The government couldn't be more spot-on: Developmentally disabled people would be able to live perfectly happy lives without institutions like Kreider Services in Dixon and Self Help in Sterling.

And that's because, no matter how many bushels of lemons life dumps on their doorstep, people like the residents of Hilltop group home just keep churning out lemonade.

They eagerly hosted me – they even cleaned the house and Dusted, too, folks – Tuesday afternoon, to show off what they've done with the place.

Click here to hear the podcast

Since moving into the group home in June, the gang has turned their residence into one big “man cave,” complete with pool table, foosball table, arcade-style basketball machine, and even a drum set in the basement.

That's where the Hilltop residents' consensus spokesperson, Jacob Hoak, tears it up, his cymbal crashes sizzling, the thump of his kick drum filling the two-story home to its proverbial gills.

Since moving to Dixon from the Stockton-Galena area, Hoak also has developed a reputation around town as a dancing machine. It's not unusual for Bullseye staffers to have to pry him from the dance floor at bar close.

Hoak's "redneck buddy" and roommate, Al Cleary, has emerged as quite the handyman. He used to live in a 15-bedroom group home, with a much older clientele. But Kreider works hard to group together similarly functioning clients and give them a chance to thrive in their group homes. Cleary is a poster child for the results they're after.

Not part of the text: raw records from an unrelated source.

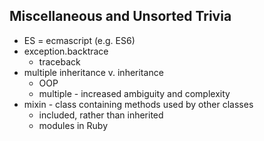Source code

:## Miscellaneous and Unsorted Trivia  

- ES = ecmascript (e.g. ES6) 
- exception.backtrace 
    - traceback 
- multiple inheritance v. inheritance 
    - OOP 
    - multiple - increased ambiguity and complexity 
- mixin - class containing methods used by other classes 
    - included, rather than inherited 
    - modules in Ruby 
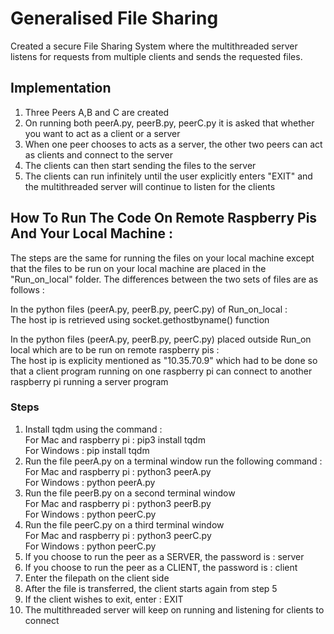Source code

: # Generalised File Sharing
Created a secure File Sharing System where the multithreaded server listens for requests from multiple clients and sends the requested files.

## Implementation
1. Three Peers A,B and C are created
2. On running both peerA.py, peerB.py, peerC.py it is asked that whether you want to act as a client or a server
3. When one peer chooses to acts as a server, the other two peers can act as clients and connect to the server
4. The clients can then start sending the files to the server
5. The clients can run infinitely until the user explicitly enters "EXIT" and the multithreaded server will continue to listen for the clients 

## How To Run The Code On Remote Raspberry Pis And Your Local Machine :
The steps are the same for running the files on your local machine except that the files to be run on your local machine are placed in the "Run_on_local" folder. The differences between the two sets of files are as follows :  
  
In the python files (peerA.py, peerB.py, peerC.py) of Run_on_local :  
The host ip is retrieved using socket.gethostbyname() function  
  
In the python files (peerA.py, peerB.py, peerC.py) placed outside Run_on local which are to be run on remote raspberry pis :  
The host ip is explicity mentioned as "10.35.70.9" which had to be done so that a client program running on one raspberry pi can connect to another raspberry pi running a server program  
  
### Steps  
1. Install tqdm using the command :   
    For Mac and raspberry pi : pip3 install tqdm  
    For Windows : pip install tqdm
2. Run the file peerA.py on a terminal window run the following command :  
    For Mac and raspberry pi : python3 peerA.py  
    For Windows : python peerA.py
3. Run the file peerB.py on a second terminal window  
    For Mac and raspberry pi : python3 peerB.py                              
    For Windows : python peerC.py
4. Run the file peerC.py on a third terminal window  
    For Mac and raspberry pi : python3 peerC.py                              
    For Windows : python peerC.py
5. If you choose to run the peer as a SERVER, the password is : server
6. If you choose to run the peer as a CLIENT, the password is : client
7. Enter the filepath on the client side
8. After the file is transferred, the client starts again from step 5  
9. If the client wishes to exit, enter : EXIT
10. The multithreaded server will keep on running and listening for clients to connect
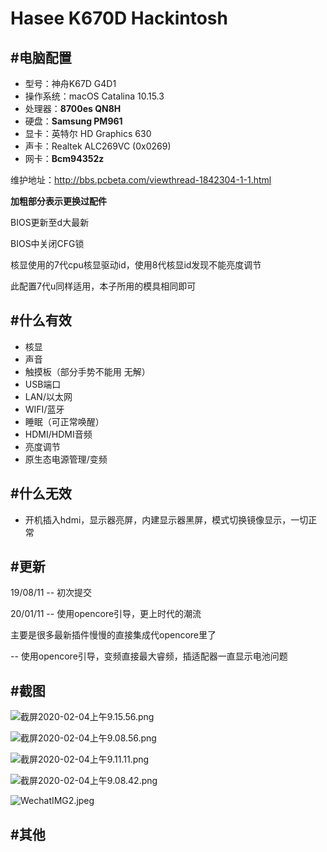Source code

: # Hasee K670D Hackintosh

## #电脑配置

- 型号：神舟K67D G4D1
- 操作系统：macOS Catalina 10.15.3
- 处理器：**8700es QN8H**
- 硬盘：**Samsung PM961**
- 显卡：英特尔 HD Graphics 630
- 声卡：Realtek ALC269VC (0x0269)
- 网卡：**Bcm94352z**

维护地址：http://bbs.pcbeta.com/viewthread-1842304-1-1.html

**加粗部分表示更换过配件**

BIOS更新至d大最新

BIOS中关闭CFG锁

核显使用的7代cpu核显驱动id，使用8代核显id发现不能亮度调节

此配置7代u同样适用，本子所用的模具相同即可

## #什么有效

- 核显
- 声音
- 触摸板（部分手势不能用 无解）
- USB端口
- LAN/以太网
- WIFI/蓝牙
- 睡眠（可正常唤醒）
- HDMI/HDMI音频
- 亮度调节
- 原生态电源管理/变频



## #什么无效
 - 开机插入hdmi，显示器亮屏，内建显示器黑屏，模式切换镜像显示，一切正常



## #更新

19/08/11 -- 初次提交

20/01/11 
-- 使用opencore引导，更上时代的潮流

   主要是很多最新插件慢慢的直接集成代opencore里了
 
 -- 使用opencore引导，变频直接最大睿频，插适配器一直显示电池问题


## #截图

![截屏2020-02-04上午9.15.56.png](https://i.loli.net/2020/02/04/NLMEYUg2Sdc6D18.png)

![截屏2020-02-04上午9.08.56.png](https://i.loli.net/2020/02/04/892XnIDEr7hWT6F.png)

![截屏2020-02-04上午9.11.11.png](https://i.loli.net/2020/02/04/myTcfS2EUpGhsiB.png)

![截屏2020-02-04上午9.08.42.png](https://i.loli.net/2020/02/04/bfHSxzTaO5DJmpe.png)

![WechatIMG2.jpeg](https://i.loli.net/2020/02/04/TXJlkZHRBS1thsU.jpg)

## #其他

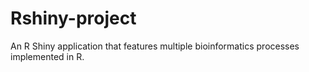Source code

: # Rshiny-project
An R Shiny application that features multiple bioinformatics processes implemented in R.
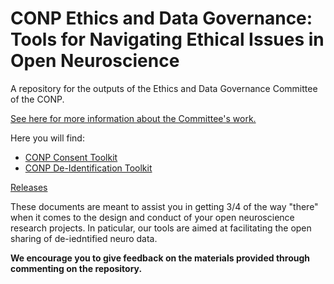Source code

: # CONP Ethics and Data Governance: Tools for Navigating Ethical Issues in Open Neuroscience

A repository for the outputs of the Ethics and Data Governance Committee of the CONP.

[See here for more information about the Committee's work.](https://conp.ca/ethics-data-governance/)

Here you will find:

* [CONP Consent Toolkit](https://github.com/CONP-PCNO/Ethics_and_Data_Governance/blob/main/CONP%20Consent%20Toolkit.md)
* [CONP De-Identification Toolkit](https://github.com/CONP-PCNO/Ethics_and_Data_Governance/blob/main/CONP%20De-Identification%20Toolkit.md)

[Releases](https://github.com/CONP-PCNO/Ethics_and_Data_Governance/releases)

These documents are meant to assist you in getting 3/4 of the way "there" when it comes to the design and conduct of your open neuroscience research projects. In paticular, our tools are aimed at facilitating the open sharing of de-iedntified neuro data.

**We encourage you to give feedback on the materials provided through commenting on the repository.**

"His personality has come out so much," said Amanda Chavez, who directs two homes in Dixon, including Hilltop, and manages four more in Amboy. "He's doing things any normal 27-year-old should be doing."

David Ziemke, another Hilltop resident who recently returned from Florida with lots of pictures and timeless memories formed at Disney World, takes guitar lessons and snowshoes.

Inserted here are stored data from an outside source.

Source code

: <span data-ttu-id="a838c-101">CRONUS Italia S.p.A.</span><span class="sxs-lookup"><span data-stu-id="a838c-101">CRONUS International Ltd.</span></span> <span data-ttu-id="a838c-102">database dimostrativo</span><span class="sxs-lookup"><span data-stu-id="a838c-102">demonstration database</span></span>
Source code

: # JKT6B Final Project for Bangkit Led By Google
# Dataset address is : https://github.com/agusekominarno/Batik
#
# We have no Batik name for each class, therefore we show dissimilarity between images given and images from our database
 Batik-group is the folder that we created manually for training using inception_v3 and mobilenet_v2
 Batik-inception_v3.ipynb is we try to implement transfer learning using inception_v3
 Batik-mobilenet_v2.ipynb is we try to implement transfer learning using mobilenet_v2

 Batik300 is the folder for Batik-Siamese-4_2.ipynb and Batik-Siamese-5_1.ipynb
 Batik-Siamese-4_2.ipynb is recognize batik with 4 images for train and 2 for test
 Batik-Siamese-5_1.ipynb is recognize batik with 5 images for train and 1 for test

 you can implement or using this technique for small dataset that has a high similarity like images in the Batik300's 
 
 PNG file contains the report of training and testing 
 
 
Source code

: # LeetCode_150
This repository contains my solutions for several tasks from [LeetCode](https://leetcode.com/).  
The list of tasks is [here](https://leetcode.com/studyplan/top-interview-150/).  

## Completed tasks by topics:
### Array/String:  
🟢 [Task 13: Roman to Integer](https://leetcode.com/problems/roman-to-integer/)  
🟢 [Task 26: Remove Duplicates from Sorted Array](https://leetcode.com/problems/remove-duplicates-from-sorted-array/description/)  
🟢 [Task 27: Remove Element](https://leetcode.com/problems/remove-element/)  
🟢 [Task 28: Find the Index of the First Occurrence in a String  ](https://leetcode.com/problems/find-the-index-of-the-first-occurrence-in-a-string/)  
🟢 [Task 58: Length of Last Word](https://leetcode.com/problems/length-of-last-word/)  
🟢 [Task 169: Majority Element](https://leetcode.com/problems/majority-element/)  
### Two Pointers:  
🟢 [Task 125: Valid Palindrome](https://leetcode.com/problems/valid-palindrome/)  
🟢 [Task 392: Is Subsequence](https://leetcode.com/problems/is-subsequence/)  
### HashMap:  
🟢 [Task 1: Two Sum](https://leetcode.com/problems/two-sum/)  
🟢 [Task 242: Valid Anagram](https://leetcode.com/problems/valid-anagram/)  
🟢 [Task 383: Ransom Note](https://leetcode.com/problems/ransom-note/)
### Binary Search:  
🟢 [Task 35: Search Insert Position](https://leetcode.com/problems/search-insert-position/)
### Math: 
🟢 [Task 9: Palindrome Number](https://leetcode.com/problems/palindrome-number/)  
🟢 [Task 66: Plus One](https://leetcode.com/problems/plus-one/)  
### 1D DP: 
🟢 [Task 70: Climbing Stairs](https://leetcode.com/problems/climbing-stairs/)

All five guys have their niches. Their passions. And they are mainstays in the recycling center toward the back of the Kreider building.

Between periods of baling cardboard to be hauled to Secure Recycling, the guys recently showed their ginormous hearts. Hoak filled countless carts with items that locals had dropped off at Kreider's front desk. Then the fivesome sorted the goods to be donated to the relief efforts for victims of the Washington tornado.

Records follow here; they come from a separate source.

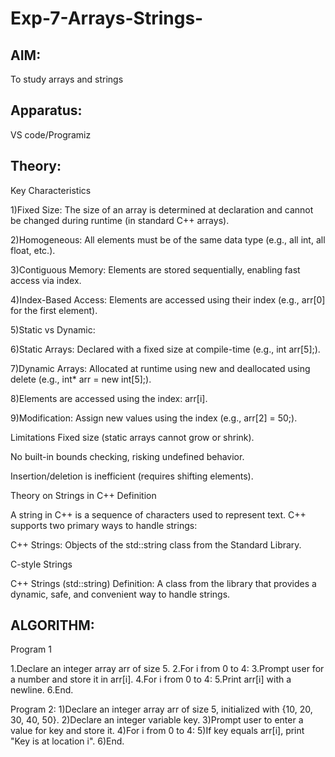 # Exp-7-Arrays-Strings-

## AIM:
To study arrays and strings

## Apparatus:
VS code/Programiz

## Theory:

Key Characteristics

1)Fixed Size: The size of an array is determined at declaration and cannot be changed during runtime (in standard C++ arrays).

2)Homogeneous: All elements must be of the same data type (e.g., all int, all float, etc.).

3)Contiguous Memory: Elements are stored sequentially, enabling fast access via index.

4)Index-Based Access: Elements are accessed using their index (e.g., arr[0] for the first element).

5)Static vs Dynamic:

6)Static Arrays: Declared with a fixed size at compile-time (e.g., int arr[5];).

7)Dynamic Arrays: Allocated at runtime using new and deallocated using delete (e.g., int* arr = new int[5];).

8)Elements are accessed using the index: arr[i].

9)Modification: Assign new values using the index (e.g., arr[2] = 50;).

Limitations
Fixed size (static arrays cannot grow or shrink).

No built-in bounds checking, risking undefined behavior.

Insertion/deletion is inefficient (requires shifting elements).

Theory on Strings in C++
Definition

A string in C++ is a sequence of characters used to represent text. C++ supports two primary ways to handle strings:

C++ Strings: Objects of the std::string class from the Standard Library.

C-style Strings

C++ Strings (std::string)
Definition: A class from the <string> library that provides a dynamic, safe, and convenient way to handle strings.

## ALGORITHM:

Program 1

1.Declare an integer array arr of size 5.
2.For i from 0 to 4:
3.Prompt user for a number and store it in arr[i].
4.For i from 0 to 4:
5.Print arr[i] with a newline.
6.End.

Program 2:
1)Declare an integer array arr of size 5, initialized with {10, 20, 30, 40, 50}.
2)Declare an integer variable key.
3)Prompt user to enter a value for key and store it.
4)For i from 0 to 4:
5)If key equals arr[i], print "Key is at location i".
6)End.







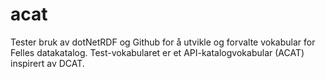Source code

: # acat
Tester bruk av dotNetRDF og Github for å utvikle og forvalte vokabular for Felles datakatalog.
Test-vokabularet er et API-katalogvokabular (ACAT) inspirert av DCAT.
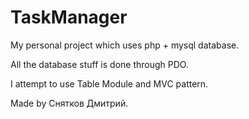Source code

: # TaskManager
My personal project which uses php + mysql database.

All the database stuff is done through PDO.

I attempt to use Table Module and MVC pattern.

Made by Снятков Дмитрий.

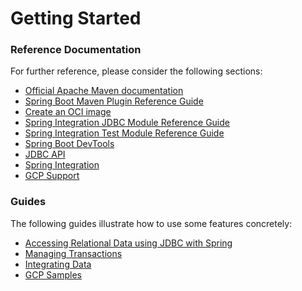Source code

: # Getting Started

### Reference Documentation
For further reference, please consider the following sections:

* [Official Apache Maven documentation](https://maven.apache.org/guides/index.html)
* [Spring Boot Maven Plugin Reference Guide](https://docs.spring.io/spring-boot/docs/2.4.2/maven-plugin/reference/html/)
* [Create an OCI image](https://docs.spring.io/spring-boot/docs/2.4.2/maven-plugin/reference/html/#build-image)
* [Spring Integration JDBC Module Reference Guide](https://docs.spring.io/spring-integration/reference/html/jdbc.html)
* [Spring Integration Test Module Reference Guide](https://docs.spring.io/spring-integration/reference/html/testing.html)
* [Spring Boot DevTools](https://docs.spring.io/spring-boot/docs/2.4.2/reference/htmlsingle/#using-boot-devtools)
* [JDBC API](https://docs.spring.io/spring-boot/docs/2.4.2/reference/htmlsingle/#boot-features-sql)
* [Spring Integration](https://docs.spring.io/spring-boot/docs/2.4.2/reference/htmlsingle/#boot-features-integration)
* [GCP Support](https://cloud.spring.io/spring-cloud-gcp/reference/html/)

### Guides
The following guides illustrate how to use some features concretely:

* [Accessing Relational Data using JDBC with Spring](https://spring.io/guides/gs/relational-data-access/)
* [Managing Transactions](https://spring.io/guides/gs/managing-transactions/)
* [Integrating Data](https://spring.io/guides/gs/integration/)
* [GCP Samples](https://github.com/GoogleCloudPlatform/spring-cloud-gcp/tree/master/spring-cloud-gcp-samples)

They even donated some of their own clothes. Hoak said the day the tornadoes ravaged the central Illinois town, he knew he had to help "on another level."

Places like Kreider have a place in my heart about as big as one of those gentlemen's tickers.

My first extended brush with the developmentally disabled was at Eisenhower Center in Milwaukee, where my mother-in-law works. I watched clients who can move only their heads, but they push buttons with expert timing to make machines specifically built for them carry out a task while they work. The end result can vary. The button's depression could trigger a conveyor, push compressed air into a bag, or trigger a staple gun.

Machines are built and tailored to the specific abilities of clients.

Kreider has contracts with a number of companies, including Rayovac and Wahl Clipper, for whom the clients build trigger switches. It's precise work, involving tiny pieces of plastic, copper and ball bearings.

I can't begin to wrap my brain around how far clients have come to do those jobs, and just how much it means to have them.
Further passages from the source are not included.